As with the metatranscriptome analysis, the taxonomic estimation of every protein will be output in the taxonomy_estimation folder within the output directory. Additionally, however, the taxonomic consensus across all proteins within a MAG will also be returned for MAGs.

Example max-level-mag output file
  max_taxa proportion_id
supergroup Eukaryota 0.9998
division Archaeplastida 0.9898
class Chlorophyta 0.9878
family Mamiellales 0.9764
genus Mamiellaceae 0.9382
species Micromonas sp. NEPCC29 0.4002

The max-level-mag files detail the relative proportion of all the proteins within a MAG that agree at a particular level. The file reports each of the six level considered by default in EUKulele (more on this in the section on databases here). For each level, the taxa which recruited that most reads within that level is reported. For example, the majority of proteins in the division level were annotated as Archaeplastida. The proportion of proteins that are annotated as that max level are also reported.

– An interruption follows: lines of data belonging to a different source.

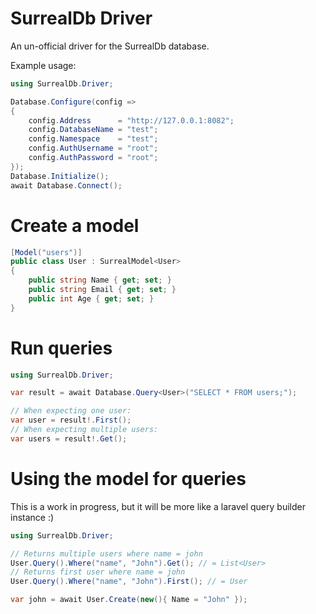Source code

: # SurrealDb Driver

An un-official driver for the SurrealDb database.

Example usage:

```csharp
using SurrealDb.Driver;

Database.Configure(config =>
{
    config.Address      = "http://127.0.0.1:8082";
    config.DatabaseName = "test";
    config.Namespace    = "test";
    config.AuthUsername = "root";
    config.AuthPassword = "root";
});
Database.Initialize();
await Database.Connect();
```

# Create a model

```csharp
[Model("users")]
public class User : SurrealModel<User>
{
    public string Name { get; set; }
    public string Email { get; set; }
    public int Age { get; set; }
}
```

# Run queries

```csharp
using SurrealDb.Driver;

var result = await Database.Query<User>("SELECT * FROM users;");

// When expecting one user:
var user = result!.First();
// When expecting multiple users:
var users = result!.Get();
```

# Using the model for queries
This is a work in progress, but it will be more like a laravel query builder instance :)

```csharp
using SurrealDb.Driver;

// Returns multiple users where name = john
User.Query().Where("name", "John").Get(); // = List<User>
// Returns first user where name = john
User.Query().Where("name", "John").First(); // = User

var john = await User.Create(new(){ Name = "John" });

```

So, in the above example 99.98% of the proteins in the dataset have a best hit to the supergroup level Eukaryota, meaning that the vast majority of the proteins had the same annotation at the supergroup level. This is largely true, where all proteins are annotated consistently (>90%) from supergroup to genus. However, only 40% of the proteins annotated consistently at the species level. It is up to the user to decide where and how they want to make a final taxonomic annotation for their MAG. In the above example, one might choose to annotate with confidence to the level of genus given the universally high consensus across proteins.

LCA Algorithm

In some cases, multiple hits from alignment via blast or diamond will be reported and will meet the threshold specified by the user (see the Parameters Section). In this case, the hits available at each taxonomic level will be evaluated using a simple Last Common Ancestor (LCA) algorithm. This simple implementation of the algorithm accepts input from the user (detailed in the Parameters Section; parameter is --consensus_cutoff and has default of 0.75/75%) on what percentage of alignment-derived annotations need to be identical in order for the annotation to be adopted. If, for instance, only 50% of alignment hits match at the species level, less specific taxonomic levels are assessed until a 75% consensus is reached. For example, if two of four hits have the same species annotation, but all four hits have the same genus annotation, the genus annotation would be used, even if all hits meet the defined percentage identity threshold for the species level.

LCA, while a robust annotation approach, is not the only means of predicting taxonomic level. We are currently exploring adding a phylogenetic estimate of eukaryotic taxonomy, particularly for the taxonomic placement of MAGs.